TeXShop is a TeX previewer for OS X, written in Cocoa. Since PDF is a native file format on OS X, TeXShop uses “pdftex” and “pdflatex”; rather than “tex” and “latex” to typeset; these programs in the standard teTeX distribution of TeX produce PDF output instead of DVI output.

TeXShop uses TeX Live, a standard distribution of Tex programs maintained by the TeX Users Group (TUG) for Mac OS X, Windows, Linux, and various other Unix machines. The distribution includes tex, latex, dvips, tex fonts, cyrillic fonts, and virtually all other programs and supporting files commonly used in the TeX world. The most recent version of this distribution is maintained for the Mac by the MacTeX TeXnical Working Group of the TeX Users Group and available under the “Obtaining” tab.

The latest TeXShop release, version 3, requires System 10.7 (Lion). An earlier version of TeXShop, version 2, is also maintained and requires System 10.4 (Tiger), although System 10.5 (Leopard) is strongly recommended because it fixes several important bugs in Apple’s PDFKit code, extensively used in TeXShop. Users with systems 10.2 or 10.3 should use TeXShop 1.43, and users with systems 10.0 and 10.1 should use TeXShop 1.19. Both of these versions are available on this site.

TeXShop is distributed under the GPL public license, and thus free.

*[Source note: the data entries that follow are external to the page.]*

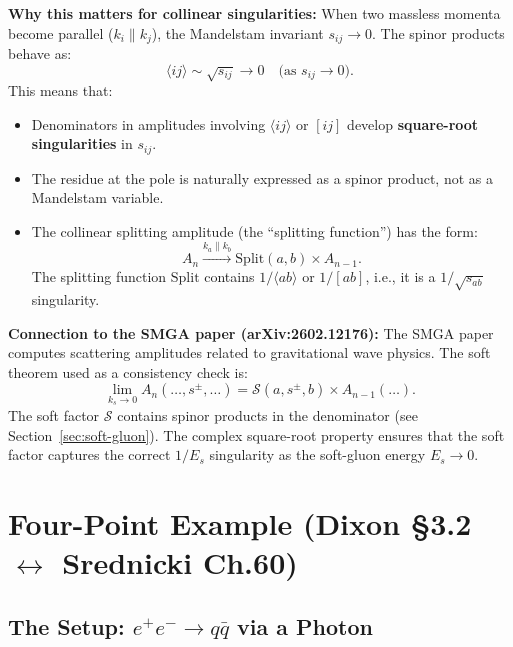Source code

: \textbf{Why this matters for collinear singularities:}
When two massless momenta become parallel ($k_i\parallel k_j$), the Mandelstam invariant
$s_{ij}\to 0$. The spinor products behave as:
\begin{equation}
  \langle ij\rangle \sim \sqrt{s_{ij}} \to 0 \quad\text{(as }s_{ij}\to 0\text{)}.
\end{equation}
This means that:
\begin{itemize}
  \item Denominators in amplitudes involving $\langle ij\rangle$ or $[ij]$ develop
        \textbf{square-root singularities} in $s_{ij}$.
  \item The residue at the pole is naturally expressed as a spinor product, not as
        a Mandelstam variable.
  \item The collinear splitting amplitude (the ``splitting function'') has the form:
        \begin{equation}
          A_n \xrightarrow{k_a\parallel k_b} \mathrm{Split}(a,b)\times A_{n-1}.
        \end{equation}
        The splitting function $\mathrm{Split}$ contains $1/\langle ab\rangle$ or $1/[ab]$,
        i.e., it is a $1/\sqrt{s_{ab}}$ singularity.
\end{itemize}

\textbf{Connection to the SMGA paper (arXiv:2602.12176):}
The SMGA paper computes scattering amplitudes related to gravitational wave physics.
The soft theorem used as a consistency check is:
\begin{equation}
  \lim_{k_s\to 0} A_n(\ldots,s^\pm,\ldots) = \mathcal{S}(a,s^\pm,b)\times A_{n-1}(\ldots).
\end{equation}
The soft factor $\mathcal{S}$ contains spinor products in the denominator (see Section~\ref{sec:soft-gluon}).
The complex square-root property ensures that the soft factor captures the correct
$1/E_s$ singularity as the soft-gluon energy $E_s\to0$.


\section{Four-Point Example (Dixon \S3.2 $\leftrightarrow$ Srednicki Ch.60)}
\label{sec:four-point}

\subsection{The Setup: $e^+e^-\to q\bar{q}$ via a Photon}

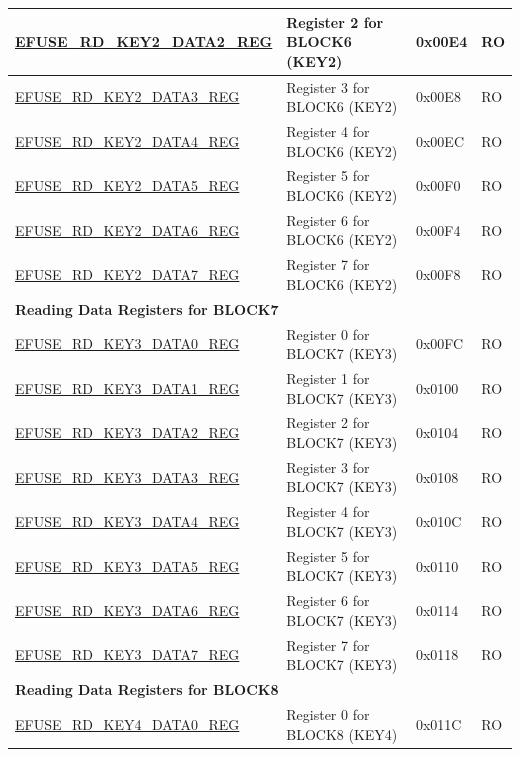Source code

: \begin{longtable}{ | p{7cm} | p{7.2cm} | p{1.3cm} | p{1cm} | }
\hyperref[regdesc:EFUSERDKEY2DATANREG]{EFUSE\_RD\_KEY2\_DATA2\_REG} & Register 2 for BLOCK6 (KEY2) & 0x00E4 & RO \\ \hline
\hyperref[regdesc:EFUSERDKEY2DATANREG]{EFUSE\_RD\_KEY2\_DATA3\_REG} & Register 3 for BLOCK6 (KEY2) & 0x00E8 & RO \\ \hline
\hyperref[regdesc:EFUSERDKEY2DATANREG]{EFUSE\_RD\_KEY2\_DATA4\_REG} & Register 4 for BLOCK6 (KEY2) & 0x00EC & RO \\ \hline
\hyperref[regdesc:EFUSERDKEY2DATANREG]{EFUSE\_RD\_KEY2\_DATA5\_REG} & Register 5 for BLOCK6 (KEY2) & 0x00F0 & RO \\ \hline
\hyperref[regdesc:EFUSERDKEY2DATANREG]{EFUSE\_RD\_KEY2\_DATA6\_REG} & Register 6 for BLOCK6 (KEY2) & 0x00F4 & RO \\ \hline
\hyperref[regdesc:EFUSERDKEY2DATANREG]{EFUSE\_RD\_KEY2\_DATA7\_REG} & Register 7 for BLOCK6 (KEY2) & 0x00F8 & RO \\ \hline
\multicolumn{4}{|l|}{\textbf{Reading Data Registers for BLOCK7}} \\ \hline
\hyperref[regdesc:EFUSERDKEY3DATAMREG]{EFUSE\_RD\_KEY3\_DATA0\_REG} & Register 0 for BLOCK7 (KEY3) & 0x00FC & RO \\ \hline
\hyperref[regdesc:EFUSERDKEY3DATAMREG]{EFUSE\_RD\_KEY3\_DATA1\_REG} & Register 1 for BLOCK7 (KEY3) & 0x0100 & RO \\ \hline
\hyperref[regdesc:EFUSERDKEY3DATAMREG]{EFUSE\_RD\_KEY3\_DATA2\_REG} & Register 2 for BLOCK7 (KEY3) & 0x0104 & RO \\ \hline
\hyperref[regdesc:EFUSERDKEY3DATAMREG]{EFUSE\_RD\_KEY3\_DATA3\_REG} & Register 3 for BLOCK7 (KEY3) & 0x0108 & RO \\ \hline
\hyperref[regdesc:EFUSERDKEY3DATAMREG]{EFUSE\_RD\_KEY3\_DATA4\_REG} & Register 4 for BLOCK7 (KEY3) & 0x010C & RO \\ \hline
\hyperref[regdesc:EFUSERDKEY3DATAMREG]{EFUSE\_RD\_KEY3\_DATA5\_REG} & Register 5 for BLOCK7 (KEY3) & 0x0110 & RO \\ \hline
\hyperref[regdesc:EFUSERDKEY3DATAMREG]{EFUSE\_RD\_KEY3\_DATA6\_REG} & Register 6 for BLOCK7 (KEY3) & 0x0114 & RO \\ \hline
\hyperref[regdesc:EFUSERDKEY3DATAMREG]{EFUSE\_RD\_KEY3\_DATA7\_REG} & Register 7 for BLOCK7 (KEY3) & 0x0118 & RO \\ \hline
\multicolumn{4}{|l|}{\textbf{Reading Data Registers for BLOCK8}} \\ \hline
\hyperref[regdesc:EFUSERDKEY4DATANREG]{EFUSE\_RD\_KEY4\_DATA0\_REG} & Register 0 for BLOCK8 (KEY4) & 0x011C & RO \\ \hline

\end{longtable}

After a document is typeset, the new pdf file is loaded into the Preview Window, replacing the old version. This pdf must be scrolled to the exact spot shown before typesetting, so only edited items change and the document does not slowly creep up and down, or abruptly shift. Apple’s PDFKit routines do not have a call making this task easy, so improving preview behavior has been a constant struggle over the years. In the last versions of TeXShop (in multipage and double multipage display modes) the image was very stable unless only a small portion of the upper page was shown and most of the screen displayed the following page. In that case, after typesetting the lower page jumped to fill the entire window. It was possible to predict exactly when this jump would occur. Slowly scroll the Preview window while looking at the “Page Number” item in the tool bar. When only about 1/3 of the top page is visible, the page number will suddenly jump to the next page. After that, typesetting will cause the undesirable jump. This problem is fixed in TeXShop 5.24. I do not know exactly why my fix works, but several users have confirmed that it does. Don’t look a gift horse in the mouth. Incidentally, large changes made in the beginning of a document before it was scrolled to the current position and then typeset cause jumps which are unavoidable. This typically happens if a document has a table of contents. If a user kills the aux file and then typesets, the table of contents will vanish and the typeset document will jump ahead by several pages. Typesetting again creates the table of contents and the document jumps back to the expected place.
When the TeXShop icon is in the dock and TeXShop is running, holding the mouse button down over the program icon brings up a contextual menu listing several possible actions. This menu is created by Apple with no TeXShop code involved. But it is possible for programmers to add items to the menu, and some Apple programs like TextEdit add a “New Document” item. So does TeXShop in version 5.24.
TeXShop now contains latexmk version 4.82 by John Collins. Latexmk is also in TeX Live, and TeXShop will use that copy if it is available. Otherwise TeXShop will default to its internal copy of latexmk.